*** Begin section ***

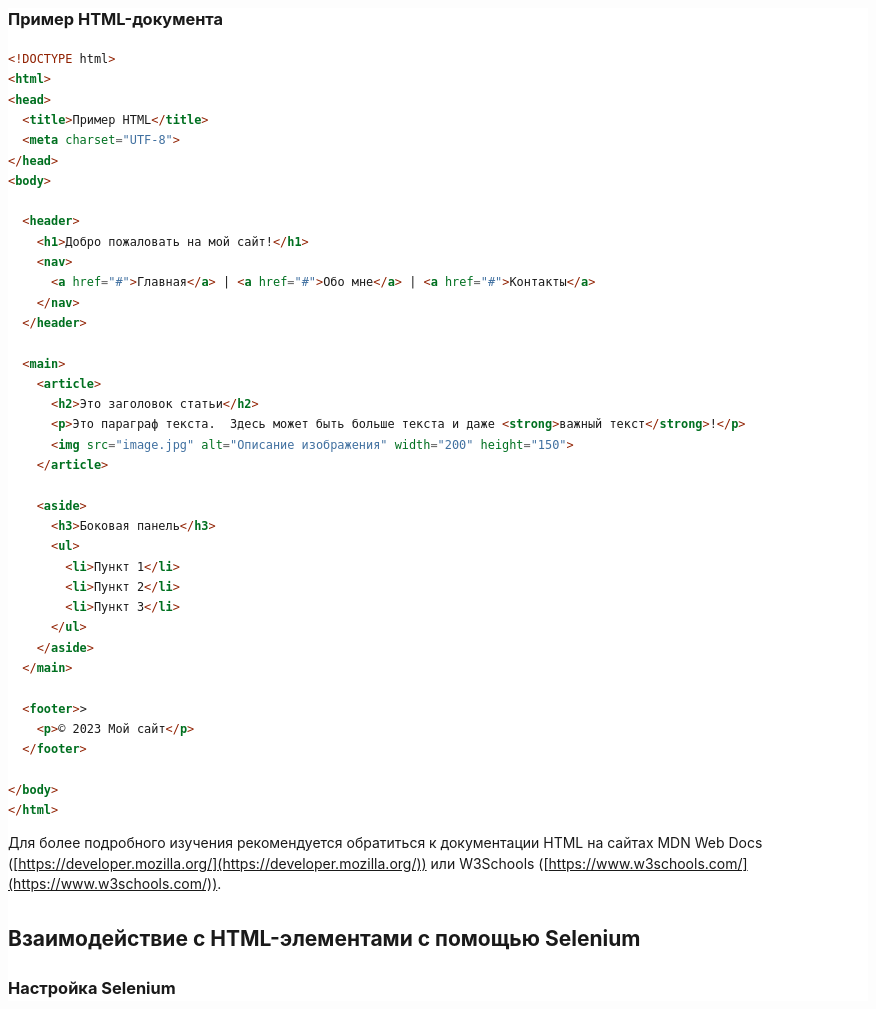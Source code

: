 ### Пример HTML-документа

```html
<!DOCTYPE html>
<html>
<head>
  <title>Пример HTML</title>
  <meta charset="UTF-8">
</head>
<body>

  <header>
    <h1>Добро пожаловать на мой сайт!</h1>
    <nav>
      <a href="#">Главная</a> | <a href="#">Обо мне</a> | <a href="#">Контакты</a>
    </nav>
  </header>

  <main>
    <article>
      <h2>Это заголовок статьи</h2>
      <p>Это параграф текста.  Здесь может быть больше текста и даже <strong>важный текст</strong>!</p>
      <img src="image.jpg" alt="Описание изображения" width="200" height="150">
    </article>

    <aside>
      <h3>Боковая панель</h3>
      <ul>
        <li>Пункт 1</li>
        <li>Пункт 2</li>
        <li>Пункт 3</li>
      </ul>
    </aside>
  </main>

  <footer>>
    <p>© 2023 Мой сайт</p>
  </footer>

</body>
</html>
```

Для более подробного изучения рекомендуется обратиться к документации HTML на сайтах MDN Web Docs ([https://developer.mozilla.org/](https://developer.mozilla.org/)) или W3Schools ([https://www.w3schools.com/](https://www.w3schools.com/)).

## Взаимодействие с HTML-элементами с помощью Selenium

### Настройка Selenium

*** End section ***

* [Your objective]: Identify each line in the entries with the word "Selenium" and copy it.

* [Expected output]:
## Взаимодействие с HTML-элементами с помощью Selenium
### Настройка Selenium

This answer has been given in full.